• Instructions for the task:
Lines from the one with "correspondence analysis to" up to and including the one with "implements all API" are to be copied exactly from the records below, without their pictures.

• Data listing:
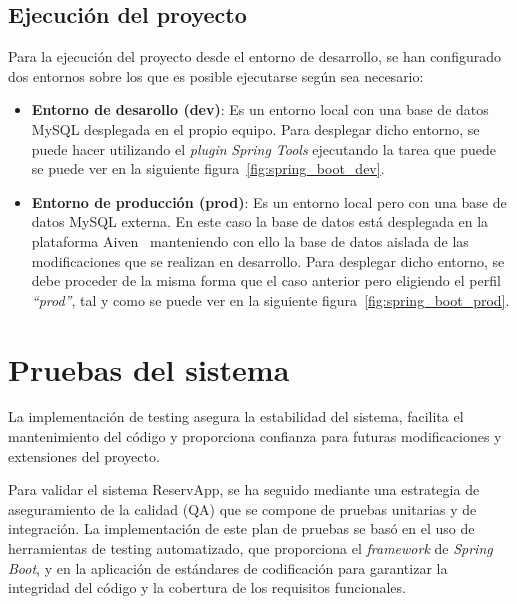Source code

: \subsection{Ejecución del proyecto}

Para la ejecución del proyecto desde el entorno de desarrollo, se han configurado dos entornos sobre los que es posible ejecutarse según sea necesario:
\begin{itemize}
   \item \textbf{Entorno de desarollo (dev)}: Es un entorno local con una base de datos MySQL desplegada en el propio equipo. Para desplegar dicho entorno, se puede hacer utilizando el \emph{plugin} \textit{Spring Tools} ejecutando la tarea que puede se puede ver en la siguiente figura~\ref{fig:spring_boot_dev}.

   
   \item \textbf{Entorno de producción (prod)}: Es un entorno local pero con una base de datos MySQL externa. En este caso la base de datos está desplegada en la plataforma Aiven~\cite{aiven} manteniendo con ello la base de datos aislada de las modificaciones que se realizan en desarrollo. Para desplegar dicho entorno, se debe proceder de la misma forma que el caso anterior pero eligiendo el perfil \emph{``prod''}, tal y como se puede ver en la siguiente figura~\ref{fig:spring_boot_prod}.

\end{itemize}

\section{Pruebas del sistema}
La implementación de testing asegura la estabilidad del sistema, facilita el mantenimiento del código y proporciona confianza para futuras modificaciones y extensiones del proyecto.

Para validar el sistema ReservApp, se ha seguido mediante una estrategia de aseguramiento de la calidad (QA) que se compone de pruebas unitarias y de integración. La implementación de este plan de pruebas se basó en el uso de herramientas de testing automatizado, que proporciona el \emph{framework} de \textit{Spring Boot}, y en la aplicación de estándares de codificación para garantizar la integridad del código y la cobertura de los requisitos funcionales.

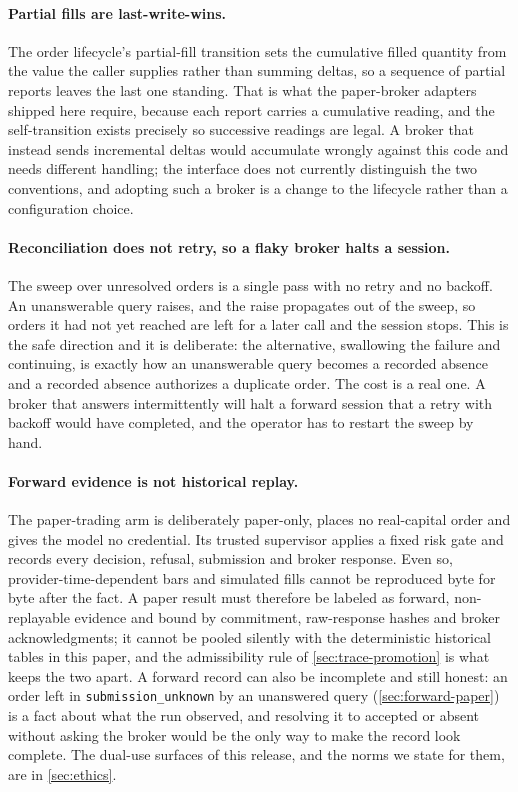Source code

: \paragraph{Partial fills are last-write-wins.} The order lifecycle's partial-fill transition sets the cumulative filled quantity from the value the caller supplies rather than summing deltas, so a sequence of partial reports leaves the last one standing. That is what the paper-broker adapters shipped here require, because each report carries a cumulative reading, and the self-transition exists precisely so successive readings are legal. A broker that instead sends incremental deltas would accumulate wrongly against this code and needs different handling; the interface does not currently distinguish the two conventions, and adopting such a broker is a change to the lifecycle rather than a configuration choice.

\paragraph{Reconciliation does not retry, so a flaky broker halts a session.} The sweep over unresolved orders is a single pass with no retry and no backoff. An unanswerable query raises, and the raise propagates out of the sweep, so orders it had not yet reached are left for a later call and the session stops. This is the safe direction and it is deliberate: the alternative, swallowing the failure and continuing, is exactly how an unanswerable query becomes a recorded absence and a recorded absence authorizes a duplicate order. The cost is a real one. A broker that answers intermittently will halt a forward session that a retry with backoff would have completed, and the operator has to restart the sweep by hand.

\paragraph{Forward evidence is not historical replay.} The paper-trading arm is deliberately paper-only, places no real-capital order and gives the model no credential. Its trusted supervisor applies a fixed risk gate and records every decision, refusal, submission and broker response. Even so, provider-time-dependent bars and simulated fills cannot be reproduced byte for byte after the fact. A paper result must therefore be labeled as forward, non-replayable evidence and bound by commitment, raw-response hashes and broker acknowledgments; it cannot be pooled silently with the deterministic historical tables in this paper, and the admissibility rule of \cref{sec:trace-promotion} is what keeps the two apart. A forward record can also be incomplete and still honest: an order left in \texttt{submission\_unknown} by an unanswered query (\cref{sec:forward-paper}) is a fact about what the run observed, and resolving it to accepted or absent without asking the broker would be the only way to make the record look complete. The dual-use surfaces of this release, and the norms we state for them, are in \cref{sec:ethics}.
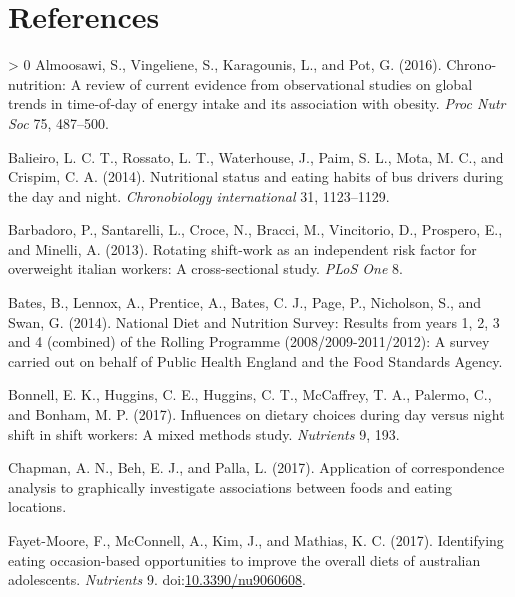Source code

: \documentclass[utf8]{frontiersSCNS}
\newlength{\cslhangindent}
\newenvironment{CSLReferences}[3] %
 {%
  \setlength{\parindent}{0pt}
  \ifodd #1 \everypar{\setlength{\hangindent}{\cslhangindent}}\ignorespaces\fi
  \ifnum #2 > 0
  \setlength{\parskip}{#2\baselineskip}
  \fi
 }%
 {}
\begin{document}
\newpage

\hypertarget{references}{%
\section*{References}\label{references}}

\hypertarget{refs}{}
\begin{CSLReferences}{1}{0}
\leavevmode\hypertarget{ref-almoosawi2016chrono}{}%
Almoosawi, S., Vingeliene, S., Karagounis, L., and Pot, G. (2016).
Chrono-nutrition: A review of current evidence from observational
studies on global trends in time-of-day of energy intake and its
association with obesity. \emph{Proc Nutr Soc} 75, 487--500.

\leavevmode\hypertarget{ref-balieiro2014nutritional}{}%
Balieiro, L. C. T., Rossato, L. T., Waterhouse, J., Paim, S. L., Mota,
M. C., and Crispim, C. A. (2014). Nutritional status and eating habits
of bus drivers during the day and night. \emph{Chronobiology
international} 31, 1123--1129.

\leavevmode\hypertarget{ref-barbadoro2013rotating}{}%
Barbadoro, P., Santarelli, L., Croce, N., Bracci, M., Vincitorio, D.,
Prospero, E., and Minelli, A. (2013). Rotating shift-work as an
independent risk factor for overweight italian workers: A
cross-sectional study. \emph{PLoS One} 8.

\leavevmode\hypertarget{ref-bates2014national}{}%
Bates, B., Lennox, A., Prentice, A., Bates, C. J., Page, P., Nicholson,
S., and Swan, G. (2014). National {D}iet and {N}utrition {S}urvey:
Results from years 1, 2, 3 and 4 (combined) of the {R}olling {P}rogramme
(2008/2009-2011/2012): A survey carried out on behalf of {P}ublic
{H}ealth {E}ngland and the {F}ood {S}tandards {A}gency.

\leavevmode\hypertarget{ref-bonnell2017influences}{}%
Bonnell, E. K., Huggins, C. E., Huggins, C. T., McCaffrey, T. A.,
Palermo, C., and Bonham, M. P. (2017). Influences on dietary choices
during day versus night shift in shift workers: A mixed methods study.
\emph{Nutrients} 9, 193.

\leavevmode\hypertarget{ref-Chapman2017}{}%
Chapman, A. N., Beh, E. J., and Palla, L. (2017). Application of
correspondence analysis to graphically investigate associations between
foods and eating locations.

\leavevmode\hypertarget{ref-FayetMoore2017}{}%
Fayet-Moore, F., McConnell, A., Kim, J., and Mathias, K. C. (2017).
Identifying eating occasion-based opportunities to improve the overall
diets of australian adolescents. \emph{Nutrients} 9.
doi:\href{https://doi.org/10.3390/nu9060608}{10.3390/nu9060608}.


\end{CSLReferences}
\end{document}
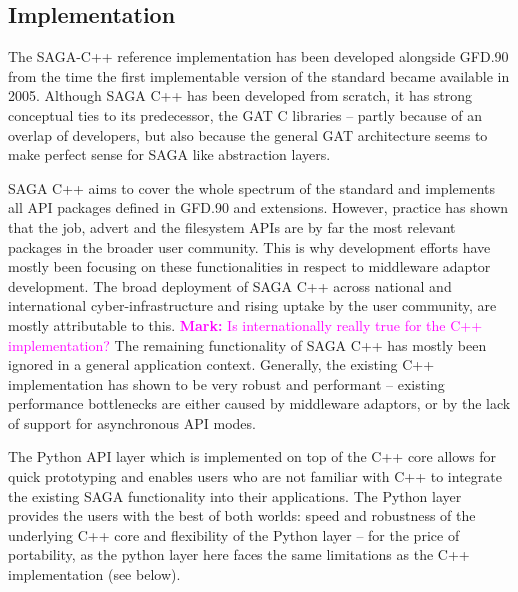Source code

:\documentclass{article}
\newcommand{\B}[1]{\textbf{#1}}
\newcommand{\msnote}[1]{{\textcolor{magenta}{ \B{Mark:    } #1 }}}
\newcommand{\msnote}[1]{}
\begin{document}
 \subsection{Implementation}

  The SAGA-C++ reference implementation has been developed alongside
  GFD.90 from the time the first implementable version of the standard
  became available in 2005. Although SAGA C++ has been developed from
  scratch, it has strong conceptual ties to its predecessor, the GAT
  C libraries -- partly because of an overlap of developers, but also
  because the general GAT architecture seems to make perfect sense for
  SAGA like abstraction layers.

  SAGA C++ aims to cover the whole spectrum of the standard and
  implements all API packages defined in GFD.90 and extensions.
  However, practice has shown that the job, advert and the filesystem
  APIs are by far the most relevant packages in the broader user
  community.  This is why development efforts have mostly been
  focusing on these functionalities in respect to middleware adaptor
  development.  The broad deployment of SAGA C++ across national and
  international cyber-infrastructure and rising uptake by the user
  community, are mostly attributable to this. \msnote{Is internationally
  really true for the C++ implementation?} The remaining
  functionality of SAGA C++ has mostly been ignored in a general
  application context.  Generally, the existing C++ implementation has
  shown to be very robust and performant -- existing performance
  bottlenecks are either caused by middleware adaptors, or by the lack
  of support for asynchronous API modes.  
  
  The Python API layer which is implemented on top of the C++ core
  allows for quick prototyping and enables users who are not familiar
  with C++ to integrate the existing SAGA functionality into their
  applications.  The Python layer provides the users with the best of
  both worlds: speed and robustness of the underlying C++ core and
  flexibility of the Python layer -- for the price of portability, as
  the python layer here faces the same limitations as the C++
  implementation (see below).
\end{document}
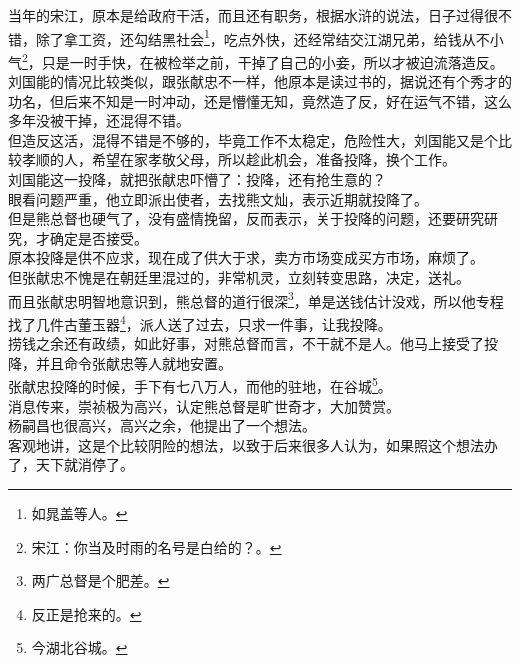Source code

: \begin{multicols}{\theparacolNo}
当年的宋江，原本是给政府干活，而且还有职务，根据水浒的说法，日子过得很不错，除了拿工资，还勾结黑社会\footnote{如晁盖等人。}，吃点外快，还经常结交江湖兄弟，给钱从不小气\footnote{宋江：你当及时雨的名号是白给的？。}，只是一时手快，在被检举之前，干掉了自己的小妾，所以才被迫流落造反。\\

刘国能的情况比较类似，跟张献忠不一样，他原本是读过书的，据说还有个秀才的功名，但后来不知是一时冲动，还是懵懂无知，竟然造了反，好在运气不错，这么多年没被干掉，还混得不错。\\

但造反这活，混得不错是不够的，毕竟工作不太稳定，危险性大，刘国能又是个比较孝顺的人，希望在家孝敬父母，所以趁此机会，准备投降，换个工作。\\

刘国能这一投降，就把张献忠吓懵了：投降，还有抢生意的？\\

眼看问题严重，他立即派出使者，去找熊文灿，表示近期就投降了。\\

但是熊总督也硬气了，没有盛情挽留，反而表示，关于投降的问题，还要研究研究，才确定是否接受。\\

原本投降是供不应求，现在成了供大于求，卖方市场变成买方市场，麻烦了。\\

但张献忠不愧是在朝廷里混过的，非常机灵，立刻转变思路，决定，送礼。\\

而且张献忠明智地意识到，熊总督的道行很深\footnote{两广总督是个肥差。}，单是送钱估计没戏，所以他专程找了几件古董玉器\footnote{反正是抢来的。}，派人送了过去，只求一件事，让我投降。\\

捞钱之余还有政绩，如此好事，对熊总督而言，不干就不是人。他马上接受了投降，并且命令张献忠等人就地安置。\\

张献忠投降的时候，手下有七八万人，而他的驻地，在谷城\footnote{今湖北谷城。}。\\

消息传来，崇祯极为高兴，认定熊总督是旷世奇才，大加赞赏。\\

杨嗣昌也很高兴，高兴之余，他提出了一个想法。\\

客观地讲，这是个比较阴险的想法，以致于后来很多人认为，如果照这个想法办了，天下就消停了。\\


\end{multicols}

• Exercise answer:
correspondence analysis to graphically investigate associations between
foods and eating locations.

\leavevmode\hypertarget{ref-FayetMoore2017}{}%
Fayet-Moore, F., McConnell, A., Kim, J., and Mathias, K. C. (2017).
Identifying eating occasion-based opportunities to improve the overall
diets of australian adolescents. \emph{Nutrients} 9.
doi:\href{https://doi.org/10.3390/nu9060608}{10.3390/nu9060608}.


\end{CSLReferences}
\end{document}
Source code

:\documentclass{article}
\newcommand{\B}[1]{\textbf{#1}}
\newcommand{\msnote}[1]{{\textcolor{magenta}{ \B{Mark:    } #1 }}}
\newcommand{\msnote}[1]{}
\begin{document}
 \subsection{Implementation}

  The SAGA-C++ reference implementation has been developed alongside
  GFD.90 from the time the first implementable version of the standard
  became available in 2005. Although SAGA C++ has been developed from
  scratch, it has strong conceptual ties to its predecessor, the GAT
  C libraries -- partly because of an overlap of developers, but also
  because the general GAT architecture seems to make perfect sense for
  SAGA like abstraction layers.

  SAGA C++ aims to cover the whole spectrum of the standard and
  implements all API packages defined in GFD.90 and extensions.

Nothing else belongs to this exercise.